- What you will do
Each record that follows should be duplicated exactly, except for its pictures.

- Recorded data

· · · · · · ·

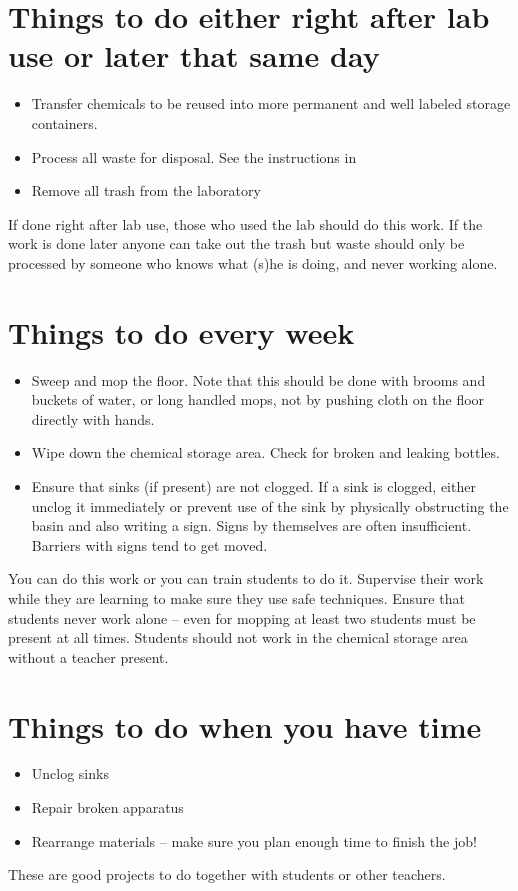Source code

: \section{Things to do either right after lab use or later that same day}
\begin{itemize}
\item{Transfer chemicals to be reused into more permanent 
and well labeled storage containers.}
\item{Process all waste for disposal. 
See the instructions in }
\item{Remove all trash from the laboratory}
\end{itemize}
If done right after lab use, 
those who used the lab should do this work. 
If the work is done later 
anyone can take out the trash 
but waste should only be processed 
by someone who knows what (s)he is doing, 
and never working alone.

\section{Things to do every week}
\begin{itemize}
\item{Sweep and mop the floor. 
Note that this should be done with brooms and buckets of water, 
or long handled mops, 
not by pushing cloth on the floor directly with hands.}
\item{Wipe down the chemical storage area. 
Check for broken and leaking bottles.}
\item{Ensure that sinks (if present) are not clogged. 
If a sink is clogged, 
either unclog it immediately or prevent use of the sink 
by physically obstructing the basin and also writing a sign. 
Signs by themselves are often insufficient. 
Barriers with signs tend to get moved.}
\end{itemize}
You can do this work or you can train students to do it. 
Supervise their work while they are learning 
to make sure they use safe techniques. 
Ensure that students never work alone -- 
even for mopping at least two students must be present at all times. 
Students should not work in the chemical storage area 
without a teacher present.

\section{Things to do when you have time}
\begin{itemize}
\item{Unclog sinks}
\item{Repair broken apparatus}
\item{Rearrange materials -- 
make sure you plan enough time to finish the job!}
\end{itemize}
These are good projects to do together with students or other teachers.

· · · · · · ·

- Output for this task
Source code

: \section{Things to do either right after lab use or later that same day}
\begin{itemize}
\item{Transfer chemicals to be reused into more permanent 
and well labeled storage containers.}
\item{Process all waste for disposal. 
See the instructions in }
\item{Remove all trash from the laboratory}
\end{itemize}
If done right after lab use, 
those who used the lab should do this work. 
If the work is done later 
anyone can take out the trash 
but waste should only be processed 
by someone who knows what (s)he is doing, 
and never working alone.

\section{Things to do every week}
\begin{itemize}
\item{Sweep and mop the floor. 
Note that this should be done with brooms and buckets of water, 
or long handled mops, 
not by pushing cloth on the floor directly with hands.}
\item{Wipe down the chemical storage area. 
Check for broken and leaking bottles.}
\item{Ensure that sinks (if present) are not clogged. 
If a sink is clogged, 
either unclog it immediately or prevent use of the sink 
by physically obstructing the basin and also writing a sign. 
Signs by themselves are often insufficient. 
Barriers with signs tend to get moved.}
\end{itemize}
You can do this work or you can train students to do it. 
Supervise their work while they are learning 
to make sure they use safe techniques. 
Ensure that students never work alone -- 
even for mopping at least two students must be present at all times. 
Students should not work in the chemical storage area 
without a teacher present.

\section{Things to do when you have time}
\begin{itemize}
\item{Unclog sinks}
\item{Repair broken apparatus}
\item{Rearrange materials -- 
make sure you plan enough time to finish the job!}
\end{itemize}
These are good projects to do together with students or other teachers.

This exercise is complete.